[tor-commits] [torspec/master] dir-spec: Attempt to better document ECC key formats and sign bits.

[isis at torproject.org]

commit 2395f34affbe97c19d7bb9e3e288bc20d2249edd
Author: Isis Lovecruft <isis at torproject.org>
Date:   Mon Aug 7 23:45:30 2017 +0000

    dir-spec: Attempt to better document ECC key formats and sign bits.
---
 dir-spec.txt | 79 +++++++++++++++++++++++++++++++++++++++++++++++-------------
 1 file changed, 62 insertions(+), 17 deletions(-)

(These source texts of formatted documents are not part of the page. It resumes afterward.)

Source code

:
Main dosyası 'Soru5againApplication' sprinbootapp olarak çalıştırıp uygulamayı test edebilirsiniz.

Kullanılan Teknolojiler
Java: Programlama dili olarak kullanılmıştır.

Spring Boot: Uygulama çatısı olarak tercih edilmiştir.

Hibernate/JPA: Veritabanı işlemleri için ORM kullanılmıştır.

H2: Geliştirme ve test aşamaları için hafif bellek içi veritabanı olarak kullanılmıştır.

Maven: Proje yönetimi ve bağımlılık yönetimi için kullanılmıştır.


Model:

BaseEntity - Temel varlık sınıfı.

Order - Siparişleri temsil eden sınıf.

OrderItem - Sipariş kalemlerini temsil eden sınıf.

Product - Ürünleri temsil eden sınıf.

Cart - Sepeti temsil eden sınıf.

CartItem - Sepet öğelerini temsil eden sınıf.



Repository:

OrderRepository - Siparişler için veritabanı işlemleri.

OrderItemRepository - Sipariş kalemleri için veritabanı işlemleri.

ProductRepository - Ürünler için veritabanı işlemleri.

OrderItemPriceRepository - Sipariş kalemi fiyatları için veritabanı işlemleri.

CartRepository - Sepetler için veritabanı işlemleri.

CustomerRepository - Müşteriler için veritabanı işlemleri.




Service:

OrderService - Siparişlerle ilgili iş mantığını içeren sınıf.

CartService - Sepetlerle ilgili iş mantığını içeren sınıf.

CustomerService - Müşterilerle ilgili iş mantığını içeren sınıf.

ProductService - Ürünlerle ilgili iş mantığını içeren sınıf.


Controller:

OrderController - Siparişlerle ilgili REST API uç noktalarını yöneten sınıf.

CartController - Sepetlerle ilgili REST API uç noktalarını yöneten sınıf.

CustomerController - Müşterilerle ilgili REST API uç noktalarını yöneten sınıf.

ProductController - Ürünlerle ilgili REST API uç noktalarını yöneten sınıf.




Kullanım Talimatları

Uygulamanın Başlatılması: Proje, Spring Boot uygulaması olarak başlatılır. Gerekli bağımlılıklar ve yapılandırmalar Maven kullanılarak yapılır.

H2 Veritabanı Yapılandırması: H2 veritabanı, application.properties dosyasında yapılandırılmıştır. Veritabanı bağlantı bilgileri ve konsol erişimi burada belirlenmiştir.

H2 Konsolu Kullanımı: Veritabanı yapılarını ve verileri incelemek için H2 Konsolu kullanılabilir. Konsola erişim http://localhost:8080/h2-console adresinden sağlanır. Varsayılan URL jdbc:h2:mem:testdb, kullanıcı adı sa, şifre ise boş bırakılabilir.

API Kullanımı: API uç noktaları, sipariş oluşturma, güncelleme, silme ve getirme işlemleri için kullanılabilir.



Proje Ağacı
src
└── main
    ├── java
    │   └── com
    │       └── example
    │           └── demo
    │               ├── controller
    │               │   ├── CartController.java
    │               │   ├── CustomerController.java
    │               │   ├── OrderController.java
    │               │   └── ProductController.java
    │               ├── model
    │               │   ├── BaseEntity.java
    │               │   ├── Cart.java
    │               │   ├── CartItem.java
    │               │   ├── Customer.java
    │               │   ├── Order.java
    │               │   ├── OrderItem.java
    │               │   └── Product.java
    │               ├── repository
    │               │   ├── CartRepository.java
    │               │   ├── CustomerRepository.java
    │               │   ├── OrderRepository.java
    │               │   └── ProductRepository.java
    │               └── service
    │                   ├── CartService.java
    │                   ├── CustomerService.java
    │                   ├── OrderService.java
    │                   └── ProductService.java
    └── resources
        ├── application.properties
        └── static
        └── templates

diff --git a/dir-spec.txt b/dir-spec.txt
index ec0b2ab..ade48ae 100644
--- a/dir-spec.txt
+++ b/dir-spec.txt
@@ -535,10 +535,13 @@
        [0a].  The signed key here is the master identity key.
 
        Bit must be "0" or "1".  It indicates the sign of the ed25519
-       public key corresponding to the ntor onion key.
+       public key corresponding to the ntor onion key.  If Bit is "0",
+       then implementations MUST guarantee that the x-coordinate of
+       the resulting ed25519 public key is positive.  Otherwise, if
+       Bit is "1", then the sign of the x-coordinate MUST be negative.
 
-       To compute the ed25519 public key corresponding to a
-       curve25519 key, see appendix C.
+       To compute the ed25519 public key corresponding to a curve25519
+       key, and for further explanation on key formats, see appendix C.
 
        This signature proves that the party creating the descriptor
        had control over the secret key corresponding to the
@@ -3688,24 +3691,66 @@ B. General-use HTTP URLs
 
 C. Converting a curve25519 public key to an ed25519 public key
 
-   Given a curve25519 x-coordinate (u), we can get the y coordinate
-   of the ed25519 key using
+   Given an X25519 key, that is, an affine point (u,v) on the
+   Montgomery curve defined by
 
-         y = (u-1)/(u+1)
+         bv^2 = u(u^2 + au +1)
 
-   and then we can apply the usual ed25519 point decompression
-   algorithm to find the x coordinate of the ed25519 point to check
-   signatures with.
+   where
 
-   Note that we need the sign of the X coordinate to do this
-   operation; otherwise, we'll have two possible X coordinates that
-   might have correspond to the key.  Therefore, we need the 'sign'
-   of the X coordinate, as used by the ed25519 key expansion
-   algorithm.
+         a = 486662
+         b = 1
 
-   To get the sign, the easiest way is to take the same private key,
-   feed it to the ed25519 public key generation algorithm, and see
-   what the sign is.
+   and comprised of the compressed form (i.e. consisting of only the
+   u-coordinate), we can retrieve the y-coordinate of the affine point
+   (x,y) on the twisted Edwards form of the curve defined by
+
+         -x^2 + y^2 = 1 + d x^2 y^2
+
+   where
+
+         d = - 121665/121666
+
+   by computing
+
+         y = (u-1)/(u+1).
+
+   and then we can apply the usual curve25519 twisted Edwards point
+   decompression algorithm to find _an_ x-coordinate of an affine
+   twisted Edwards point to check signatures with.  Signing keys for
+   ed25519 are compressed curve points in twisted Edwards form (so a
+   y-coordinate and the sign of the x-coordinate), and X25519 keys are
+   compressed curve points in Montgomery form (i.e. a u-coordinate).
+
+   However, note that compressed point in Montgomery form neglects to
+   encode what the sign of the corresponding twisted Edwards
+   x-coordinate would be.  Thus, we need the sign of the x-coordinate
+   to do this operation; otherwise, we'll have two possible
+   x-coordinates that might have correspond to the ed25519 public key.
+
+   To get the sign, the easiest way is to take the corresponding
+   private key, feed it to the ed25519 public key generation
+   algorithm, and see what the sign is.
+
+   [Recomputing the sign bit from the private key every time sounds
+   rather strange and inefficient to me… —isis]
+
+   Alternatively, without access to the corresponding ed25519 private
+   key, one may use the Montgomery u-coordinate to recover the
+   Montgomery v-coordinate by computing the right-hand side of the
+   Montgomery curve equation:
+
+         bv^2 = u(u^2 + au +1)
+
+   where
+
+         a = 486662
+         b = 1
+
+   Then, knowing the intended sign of the Edwards x-coordinate, one
+   may recover said x-coordinate by computing:
+
+         x = (u/v) * sqrt(-a - 2)
 
 D. Inferring missing proto lines.